== Work order ==
Return all entries word for word, but drop any images.

== Listed records ==
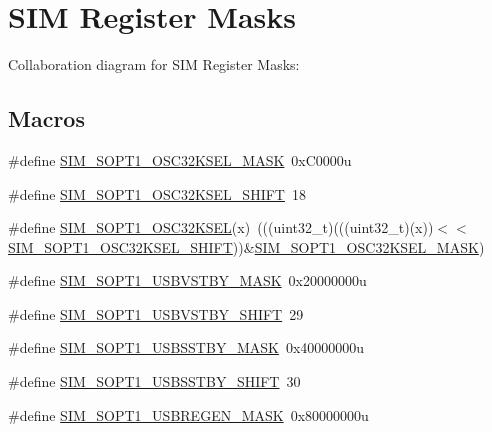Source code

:\hypertarget{group___s_i_m___register___masks}{}\section{S\+IM Register Masks}
\label{group___s_i_m___register___masks}
Collaboration diagram for S\+IM Register Masks\+:
\subsection*{Macros}
\begin{DoxyCompactItemize}
\item 
\#define \hyperlink{group___s_i_m___register___masks_ga5c660cd4a6d8062e6ef4afbc17c27fa4}{S\+I\+M\+\_\+\+S\+O\+P\+T1\+\_\+\+O\+S\+C32\+K\+S\+E\+L\+\_\+\+M\+A\+SK}~0x\+C0000u
\item 
\#define \hyperlink{group___s_i_m___register___masks_gac9e930c4ee375a2aee6fa6c97e061226}{S\+I\+M\+\_\+\+S\+O\+P\+T1\+\_\+\+O\+S\+C32\+K\+S\+E\+L\+\_\+\+S\+H\+I\+FT}~18
\item 
\#define \hyperlink{group___s_i_m___register___masks_gaf89520e7506a3dec707983ab729aef08}{S\+I\+M\+\_\+\+S\+O\+P\+T1\+\_\+\+O\+S\+C32\+K\+S\+EL}(x)~(((uint32\+\_\+t)(((uint32\+\_\+t)(x))$<$$<$\hyperlink{group___s_i_m___register___masks_gac9e930c4ee375a2aee6fa6c97e061226}{S\+I\+M\+\_\+\+S\+O\+P\+T1\+\_\+\+O\+S\+C32\+K\+S\+E\+L\+\_\+\+S\+H\+I\+FT}))\&\hyperlink{group___s_i_m___register___masks_ga5c660cd4a6d8062e6ef4afbc17c27fa4}{S\+I\+M\+\_\+\+S\+O\+P\+T1\+\_\+\+O\+S\+C32\+K\+S\+E\+L\+\_\+\+M\+A\+SK})
\item 
\#define \hyperlink{group___s_i_m___register___masks_gaaf0b406e4bd1800083f48727a7cde829}{S\+I\+M\+\_\+\+S\+O\+P\+T1\+\_\+\+U\+S\+B\+V\+S\+T\+B\+Y\+\_\+\+M\+A\+SK}~0x20000000u
\item 
\#define \hyperlink{group___s_i_m___register___masks_gae945165e21faf14e58288bce0918482a}{S\+I\+M\+\_\+\+S\+O\+P\+T1\+\_\+\+U\+S\+B\+V\+S\+T\+B\+Y\+\_\+\+S\+H\+I\+FT}~29
\item 
\#define \hyperlink{group___s_i_m___register___masks_ga93a808f7a1d75e26bc3ed565ab257617}{S\+I\+M\+\_\+\+S\+O\+P\+T1\+\_\+\+U\+S\+B\+S\+S\+T\+B\+Y\+\_\+\+M\+A\+SK}~0x40000000u
\item 
\#define \hyperlink{group___s_i_m___register___masks_ga8a24334d1be5bd01017bd364dd53f268}{S\+I\+M\+\_\+\+S\+O\+P\+T1\+\_\+\+U\+S\+B\+S\+S\+T\+B\+Y\+\_\+\+S\+H\+I\+FT}~30
\item 
\#define \hyperlink{group___s_i_m___register___masks_gac60c367119b3dcc752c4cf857b8a59b5}{S\+I\+M\+\_\+\+S\+O\+P\+T1\+\_\+\+U\+S\+B\+R\+E\+G\+E\+N\+\_\+\+M\+A\+SK}~0x80000000u
$$
\end{DoxyCompactItemize}
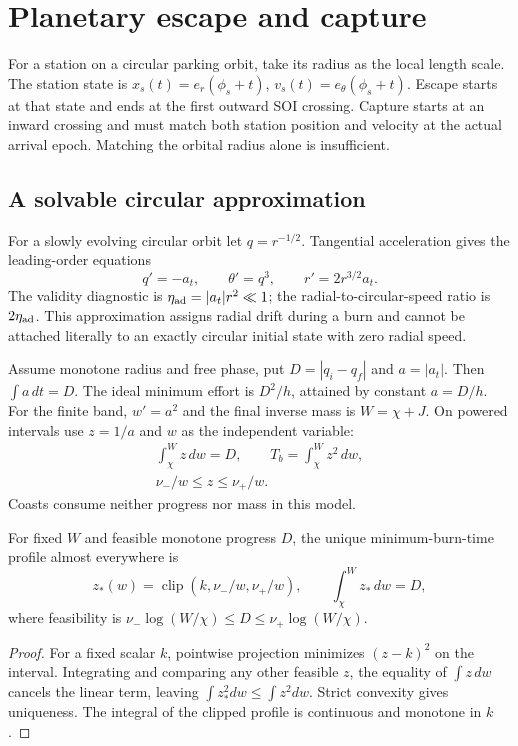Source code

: \section{Planetary escape and capture}
\label{sec:stations}
For a station on a circular parking orbit, take its radius as the local
length scale. The station state is
$x_s(t)=e_r(\phi_s+t)$, $v_s(t)=e_\theta(\phi_s+t)$.
Escape starts at that state and ends at the first outward SOI crossing.
Capture starts at an inward crossing and must match both station
position and velocity at the actual arrival epoch.
Matching the orbital radius alone is insufficient.

\subsection{A solvable circular approximation}
For a slowly evolving circular orbit let $q=r^{-1/2}$.
Tangential acceleration gives the leading-order equations
\begin{equation}
 q'=-a_t,\qquad \theta'=q^3,\qquad r'=2r^{3/2}a_t.
 \label{eq:spiral}
\end{equation}
The validity diagnostic is
$\eta_{\rm ad}=|a_t|r^2\ll1$; the radial-to-circular-speed ratio
is $2\eta_{\rm ad}$. This approximation assigns radial drift during a
burn and cannot be attached literally to an exactly circular initial
state with zero radial speed.

Assume monotone radius and free phase, put $D=|q_i-q_f|$ and
$a=|a_t|$. Then $\int a\,dt=D$. The ideal minimum effort is $D^2/h$,
attained by constant $a=D/h$. For the finite band, $w'=a^2$ and
the final inverse mass is $W=\chi+J$.
On powered intervals use $z=1/a$ and $w$ as the independent variable:
\begin{equation}
 \begin{gathered}
 \int_\chi^W z\,dw=D,\qquad T_b=\int_\chi^W z^2\,dw,\\
 \nu_-/w\le z\le\nu_+/w.
 \end{gathered}
\end{equation}
Coasts consume neither progress nor mass in this model.

\begin{proposition}
For fixed $W$ and feasible monotone progress $D$, the unique
minimum-burn-time profile almost everywhere is
\begin{equation}
 z_*(w)=\operatorname{clip}(k,\nu_-/w,\nu_+/w),\qquad
 \int_\chi^W z_*\,dw=D,
 \label{eq:spiralsolution}
\end{equation}
where feasibility is
$\nu_-\log(W/\chi)\le D\le\nu_+\log(W/\chi)$.
\end{proposition}
\begin{proof}
For a fixed scalar $k$, pointwise projection minimizes $(z-k)^2$
on the interval. Integrating and comparing any other feasible $z$,
the equality of $\int z\,dw$ cancels the linear term, leaving
$\int z_*^2dw\le\int z^2dw$. Strict convexity gives uniqueness.
The integral of the clipped profile is continuous and monotone in $k$.
\end{proof}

== Expected answer ==
Source code

:\hypertarget{group___s_i_m___register___masks}{}\section{S\+IM Register Masks}
\label{group___s_i_m___register___masks}
Collaboration diagram for S\+IM Register Masks\+:
\subsection*{Macros}
\begin{DoxyCompactItemize}
\item 
\#define \hyperlink{group___s_i_m___register___masks_ga5c660cd4a6d8062e6ef4afbc17c27fa4}{S\+I\+M\+\_\+\+S\+O\+P\+T1\+\_\+\+O\+S\+C32\+K\+S\+E\+L\+\_\+\+M\+A\+SK}~0x\+C0000u
\item 
\#define \hyperlink{group___s_i_m___register___masks_gac9e930c4ee375a2aee6fa6c97e061226}{S\+I\+M\+\_\+\+S\+O\+P\+T1\+\_\+\+O\+S\+C32\+K\+S\+E\+L\+\_\+\+S\+H\+I\+FT}~18
\item 
\#define \hyperlink{group___s_i_m___register___masks_gaf89520e7506a3dec707983ab729aef08}{S\+I\+M\+\_\+\+S\+O\+P\+T1\+\_\+\+O\+S\+C32\+K\+S\+EL}(x)~(((uint32\+\_\+t)(((uint32\+\_\+t)(x))$<$$<$\hyperlink{group___s_i_m___register___masks_gac9e930c4ee375a2aee6fa6c97e061226}{S\+I\+M\+\_\+\+S\+O\+P\+T1\+\_\+\+O\+S\+C32\+K\+S\+E\+L\+\_\+\+S\+H\+I\+FT}))\&\hyperlink{group___s_i_m___register___masks_ga5c660cd4a6d8062e6ef4afbc17c27fa4}{S\+I\+M\+\_\+\+S\+O\+P\+T1\+\_\+\+O\+S\+C32\+K\+S\+E\+L\+\_\+\+M\+A\+SK})
\item 
\#define \hyperlink{group___s_i_m___register___masks_gaaf0b406e4bd1800083f48727a7cde829}{S\+I\+M\+\_\+\+S\+O\+P\+T1\+\_\+\+U\+S\+B\+V\+S\+T\+B\+Y\+\_\+\+M\+A\+SK}~0x20000000u
\item 
\#define \hyperlink{group___s_i_m___register___masks_gae945165e21faf14e58288bce0918482a}{S\+I\+M\+\_\+\+S\+O\+P\+T1\+\_\+\+U\+S\+B\+V\+S\+T\+B\+Y\+\_\+\+S\+H\+I\+FT}~29
\item 
\#define \hyperlink{group___s_i_m___register___masks_ga93a808f7a1d75e26bc3ed565ab257617}{S\+I\+M\+\_\+\+S\+O\+P\+T1\+\_\+\+U\+S\+B\+S\+S\+T\+B\+Y\+\_\+\+M\+A\+SK}~0x40000000u
\item 
\#define \hyperlink{group___s_i_m___register___masks_ga8a24334d1be5bd01017bd364dd53f268}{S\+I\+M\+\_\+\+S\+O\+P\+T1\+\_\+\+U\+S\+B\+S\+S\+T\+B\+Y\+\_\+\+S\+H\+I\+FT}~30
\item 
\#define \hyperlink{group___s_i_m___register___masks_gac60c367119b3dcc752c4cf857b8a59b5}{S\+I\+M\+\_\+\+S\+O\+P\+T1\+\_\+\+U\+S\+B\+R\+E\+G\+E\+N\+\_\+\+M\+A\+SK}~0x80000000u
$$
\end{DoxyCompactItemize}
Source code

: \section{Planetary escape and capture}
\label{sec:stations}
For a station on a circular parking orbit, take its radius as the local
length scale. The station state is
$x_s(t)=e_r(\phi_s+t)$, $v_s(t)=e_\theta(\phi_s+t)$.
Escape starts at that state and ends at the first outward SOI crossing.
Capture starts at an inward crossing and must match both station
position and velocity at the actual arrival epoch.
Matching the orbital radius alone is insufficient.

\subsection{A solvable circular approximation}
For a slowly evolving circular orbit let $q=r^{-1/2}$.
Tangential acceleration gives the leading-order equations
\begin{equation}
 q'=-a_t,\qquad \theta'=q^3,\qquad r'=2r^{3/2}a_t.
 \label{eq:spiral}
\end{equation}
The validity diagnostic is
$\eta_{\rm ad}=|a_t|r^2\ll1$; the radial-to-circular-speed ratio
is $2\eta_{\rm ad}$. This approximation assigns radial drift during a
burn and cannot be attached literally to an exactly circular initial
state with zero radial speed.

Assume monotone radius and free phase, put $D=|q_i-q_f|$ and
$a=|a_t|$. Then $\int a\,dt=D$. The ideal minimum effort is $D^2/h$,
attained by constant $a=D/h$. For the finite band, $w'=a^2$ and
the final inverse mass is $W=\chi+J$.
On powered intervals use $z=1/a$ and $w$ as the independent variable:
\begin{equation}
 \begin{gathered}
 \int_\chi^W z\,dw=D,\qquad T_b=\int_\chi^W z^2\,dw,\\
 \nu_-/w\le z\le\nu_+/w.
 \end{gathered}
\end{equation}
Coasts consume neither progress nor mass in this model.

\begin{proposition}
For fixed $W$ and feasible monotone progress $D$, the unique
minimum-burn-time profile almost everywhere is
\begin{equation}
 z_*(w)=\operatorname{clip}(k,\nu_-/w,\nu_+/w),\qquad
 \int_\chi^W z_*\,dw=D,
 \label{eq:spiralsolution}
\end{equation}
where feasibility is
$\nu_-\log(W/\chi)\le D\le\nu_+\log(W/\chi)$.
\end{proposition}
\begin{proof}
For a fixed scalar $k$, pointwise projection minimizes $(z-k)^2$
on the interval. Integrating and comparing any other feasible $z$,
the equality of $\int z\,dw$ cancels the linear term, leaving
$\int z_*^2dw\le\int z^2dw$. Strict convexity gives uniqueness.
The integral of the clipped profile is continuous and monotone in $k$.
\end{proof}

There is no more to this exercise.